'Your grandpa is a felon," Sweet Georgia tells her nephew, in the beginning of Rilla Askew's powerful new novel, Kind of Kin, but whether he is "a felon and a Christian" or a "felon because he's a Christian" forces their family, congregation and a transfixed Oklahoma town into a complex journey about the meaning of "strangers" in their community -- and a controversial new immigration law.
Askew's fifth novel jumps into the timely debate over immigration with Grandpa Robert John Brown's "conviction of the heart," written in the rawboned, heartfelt and often funny prose that has defined much of her earlier acclaimed works on the Great Plains. Sidestepping the politics of a carpetbagging state legislator intent on climbing the career ladder of fear-mongering, Askew wonderfully explores the entangled reality of persecuted "aliens that dwell" among of Brown's working class family and their fellow conservative Baptist believers trying to balance the word of the Bible, the law and the shattered pieces of their every day lives.
In the process, when Brown is arrested for harboring undocumented immigrants in his barn, the novel unfolds into a series of interchanging narratives that range from a modern-day Huckleberry Finn tale of innocence to do the right thing to a veritable armed showdown between an overwhelmed sheriff and an unwitting "evangelical sanctuary" movement of sorts. At the center of it all is Brown's somewhat rough-edged daughter Sweet, faced with rescuing her family and coming to terms with a failed marriage and broken relationship with her son, as her young niece holes up with an immigrant without proper papers, and her 10-year-old nephew and another fleeing immigrant are suddenly at large and in the national spotlight.
Far from any tragedy, Askew's beguiling narratives bring the reader into Sweet's brewing conflict like a willing co-conspirator; the author's delight in language abounds on every page, from the seamless bilingual wordplay between the young nephew Dustin and his fugitive new friend Luis to the colloquial exchanges of her characters in a rural Oklahoma hamlet named "Cedar," the resilient softwood found around the world; the toddler of the family's turmoil is aptly named "Lucha," or "struggle" in Spanish.
And just who are these characters that lead an Oklahoma grandpa to defy a judge's contempt, a conservative Baptist preacher to face down a sheriff on the steps of his church, and a bullied 10-year-old boy to flee west for another man's reunion with his Mexican family?
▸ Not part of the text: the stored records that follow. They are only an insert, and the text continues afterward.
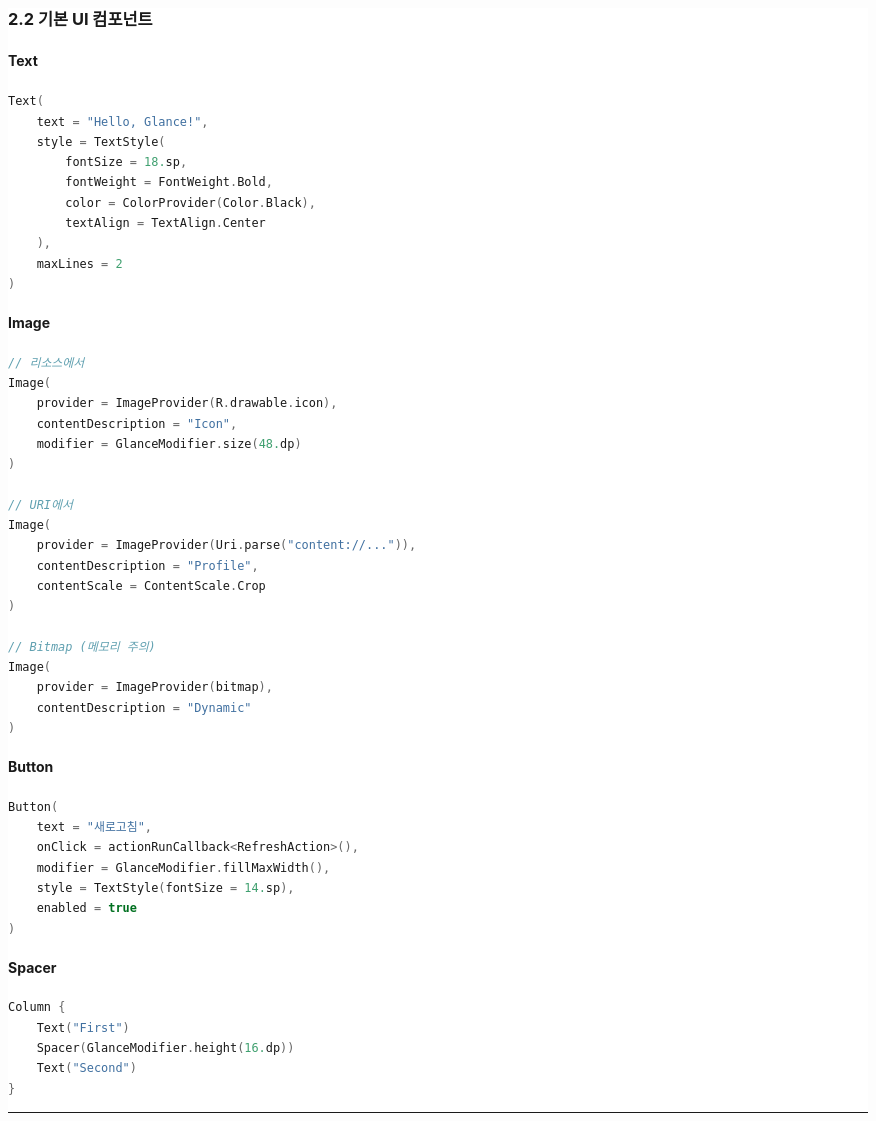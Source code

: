 ### 2.2 기본 UI 컴포넌트

#### Text
```kotlin
Text(
    text = "Hello, Glance!",
    style = TextStyle(
        fontSize = 18.sp,
        fontWeight = FontWeight.Bold,
        color = ColorProvider(Color.Black),
        textAlign = TextAlign.Center
    ),
    maxLines = 2
)
```

#### Image
```kotlin
// 리소스에서
Image(
    provider = ImageProvider(R.drawable.icon),
    contentDescription = "Icon",
    modifier = GlanceModifier.size(48.dp)
)

// URI에서
Image(
    provider = ImageProvider(Uri.parse("content://...")),
    contentDescription = "Profile",
    contentScale = ContentScale.Crop
)

// Bitmap (메모리 주의)
Image(
    provider = ImageProvider(bitmap),
    contentDescription = "Dynamic"
)
```

#### Button
```kotlin
Button(
    text = "새로고침",
    onClick = actionRunCallback<RefreshAction>(),
    modifier = GlanceModifier.fillMaxWidth(),
    style = TextStyle(fontSize = 14.sp),
    enabled = true
)
```

#### Spacer
```kotlin
Column {
    Text("First")
    Spacer(GlanceModifier.height(16.dp))
    Text("Second")
}
```

---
As if on trial herself, the compassionate but torn Sweet must answer these questions, among many unresolved issues in her heart, as she stands outside a closed restaurant:
They'd been here for years, those efficient dark young men who showed you to your seat and motioned somebody to bring the chips and salsa and took your money at the register without ever glancing at a ticket or making a mistake, all the shy silent busboys, the deft young women who took your order and smiled and spoke better English than half of Latimer County. They couldn't be illegal; they were fixtures -- they belonged here as much as, well, as much as Indians or somebody. Why would they just up and leave?
"On account of that law," the girl aid, as if answering Sweet's thoughts. "Larry says they aim to run every Mexican in this state back to Texas."
In Askew's expert hands, Sweet's dilemmas are shared by the rest of the town -- and ultimately the readers -- in a tale of clashing values, emotions and powerful forces at stake.
You raise not the child you want but the one you've been given, she hauntingly concludes, in this extraordinary novel -- and the still unfolding debate over immigration today.